Among the lines of the records, please find those that contain the word "sistema" and copy them.

:::::

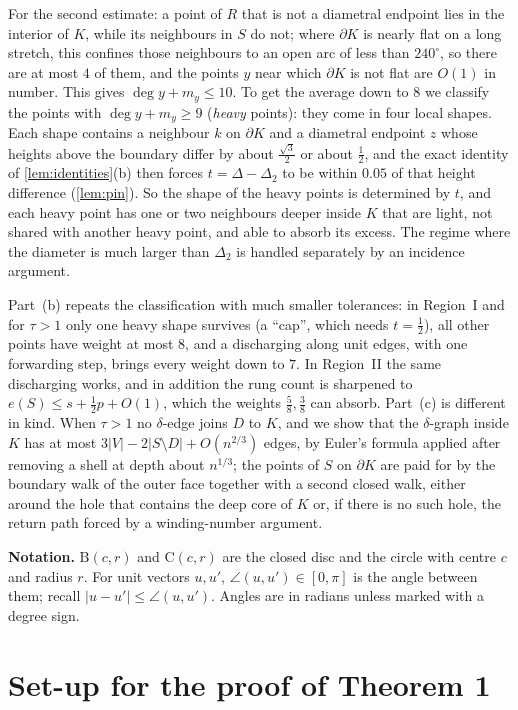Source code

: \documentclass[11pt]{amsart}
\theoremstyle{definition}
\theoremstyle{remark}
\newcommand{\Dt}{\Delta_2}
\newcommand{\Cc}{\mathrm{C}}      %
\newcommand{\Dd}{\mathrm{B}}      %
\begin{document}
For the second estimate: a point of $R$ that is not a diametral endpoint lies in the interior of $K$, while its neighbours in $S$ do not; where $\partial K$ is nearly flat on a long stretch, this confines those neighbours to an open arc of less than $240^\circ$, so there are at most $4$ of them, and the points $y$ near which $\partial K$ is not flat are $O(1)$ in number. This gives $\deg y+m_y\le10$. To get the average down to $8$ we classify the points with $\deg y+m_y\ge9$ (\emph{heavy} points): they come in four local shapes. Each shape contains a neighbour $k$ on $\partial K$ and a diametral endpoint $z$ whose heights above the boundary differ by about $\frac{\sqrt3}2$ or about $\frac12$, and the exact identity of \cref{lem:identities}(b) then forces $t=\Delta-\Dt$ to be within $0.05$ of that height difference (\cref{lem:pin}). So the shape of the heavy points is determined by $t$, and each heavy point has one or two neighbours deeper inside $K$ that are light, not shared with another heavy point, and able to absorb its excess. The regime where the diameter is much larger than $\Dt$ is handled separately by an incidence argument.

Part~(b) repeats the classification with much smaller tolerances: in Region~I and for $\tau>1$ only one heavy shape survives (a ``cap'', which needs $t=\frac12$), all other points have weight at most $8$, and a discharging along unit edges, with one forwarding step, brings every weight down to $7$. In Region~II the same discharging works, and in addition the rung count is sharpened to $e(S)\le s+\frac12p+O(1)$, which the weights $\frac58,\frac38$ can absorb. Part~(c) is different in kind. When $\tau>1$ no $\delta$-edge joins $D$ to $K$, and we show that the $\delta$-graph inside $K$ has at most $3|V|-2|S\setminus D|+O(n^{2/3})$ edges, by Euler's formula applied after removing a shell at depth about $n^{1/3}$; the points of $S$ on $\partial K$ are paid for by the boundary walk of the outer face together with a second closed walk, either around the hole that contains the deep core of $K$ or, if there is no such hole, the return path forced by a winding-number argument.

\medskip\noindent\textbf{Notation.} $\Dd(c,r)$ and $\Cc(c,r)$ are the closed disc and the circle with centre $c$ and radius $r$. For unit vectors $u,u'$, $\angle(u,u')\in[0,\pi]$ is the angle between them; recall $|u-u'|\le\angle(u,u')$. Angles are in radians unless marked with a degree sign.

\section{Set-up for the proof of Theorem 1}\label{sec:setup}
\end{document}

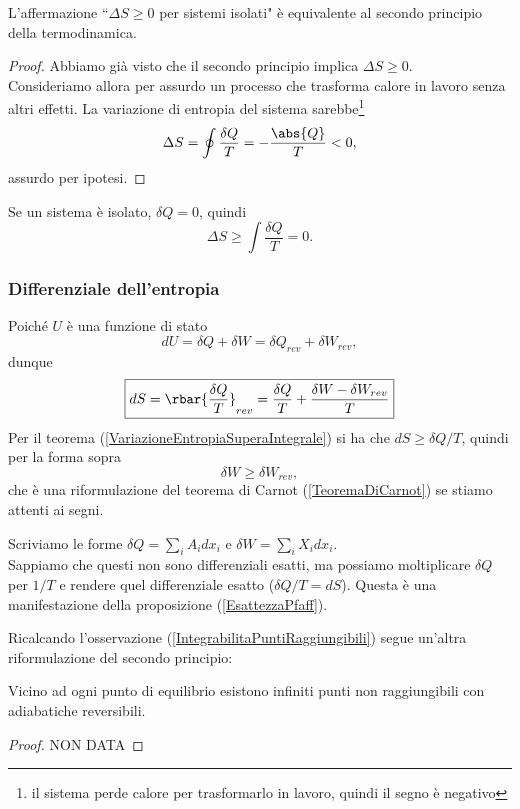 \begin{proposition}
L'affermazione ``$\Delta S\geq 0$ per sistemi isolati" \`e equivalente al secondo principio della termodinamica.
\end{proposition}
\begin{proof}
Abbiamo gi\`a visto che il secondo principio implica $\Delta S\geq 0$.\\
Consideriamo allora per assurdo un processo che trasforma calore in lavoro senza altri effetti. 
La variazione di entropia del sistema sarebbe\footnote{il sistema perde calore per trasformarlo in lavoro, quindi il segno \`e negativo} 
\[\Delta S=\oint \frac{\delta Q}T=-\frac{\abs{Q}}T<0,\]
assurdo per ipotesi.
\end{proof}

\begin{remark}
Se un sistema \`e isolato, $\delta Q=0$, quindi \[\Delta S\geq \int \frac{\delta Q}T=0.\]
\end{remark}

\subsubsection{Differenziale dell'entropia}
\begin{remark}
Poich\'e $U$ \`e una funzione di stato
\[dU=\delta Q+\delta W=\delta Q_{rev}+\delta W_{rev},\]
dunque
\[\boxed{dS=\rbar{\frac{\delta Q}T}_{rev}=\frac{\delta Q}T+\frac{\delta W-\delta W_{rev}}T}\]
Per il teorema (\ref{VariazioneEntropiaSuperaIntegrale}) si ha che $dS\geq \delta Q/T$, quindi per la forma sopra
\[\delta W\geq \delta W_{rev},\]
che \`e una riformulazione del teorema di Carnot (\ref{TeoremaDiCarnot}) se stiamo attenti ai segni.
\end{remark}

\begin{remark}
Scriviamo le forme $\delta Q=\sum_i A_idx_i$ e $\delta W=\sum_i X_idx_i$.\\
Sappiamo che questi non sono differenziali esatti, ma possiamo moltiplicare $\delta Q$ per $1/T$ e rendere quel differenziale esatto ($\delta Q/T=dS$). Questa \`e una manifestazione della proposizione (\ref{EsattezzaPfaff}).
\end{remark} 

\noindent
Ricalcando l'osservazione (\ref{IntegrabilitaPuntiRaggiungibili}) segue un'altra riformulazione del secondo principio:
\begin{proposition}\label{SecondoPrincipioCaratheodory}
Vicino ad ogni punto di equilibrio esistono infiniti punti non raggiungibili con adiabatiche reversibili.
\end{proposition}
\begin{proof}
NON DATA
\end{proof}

:::::

Solution to this exercise>
La variazione di entropia del sistema sarebbe\footnote{il sistema perde calore per trasformarlo in lavoro, quindi il segno \`e negativo} 
Se un sistema \`e isolato, $\delta Q=0$, quindi \[\Delta S\geq \int \frac{\delta Q}T=0.\]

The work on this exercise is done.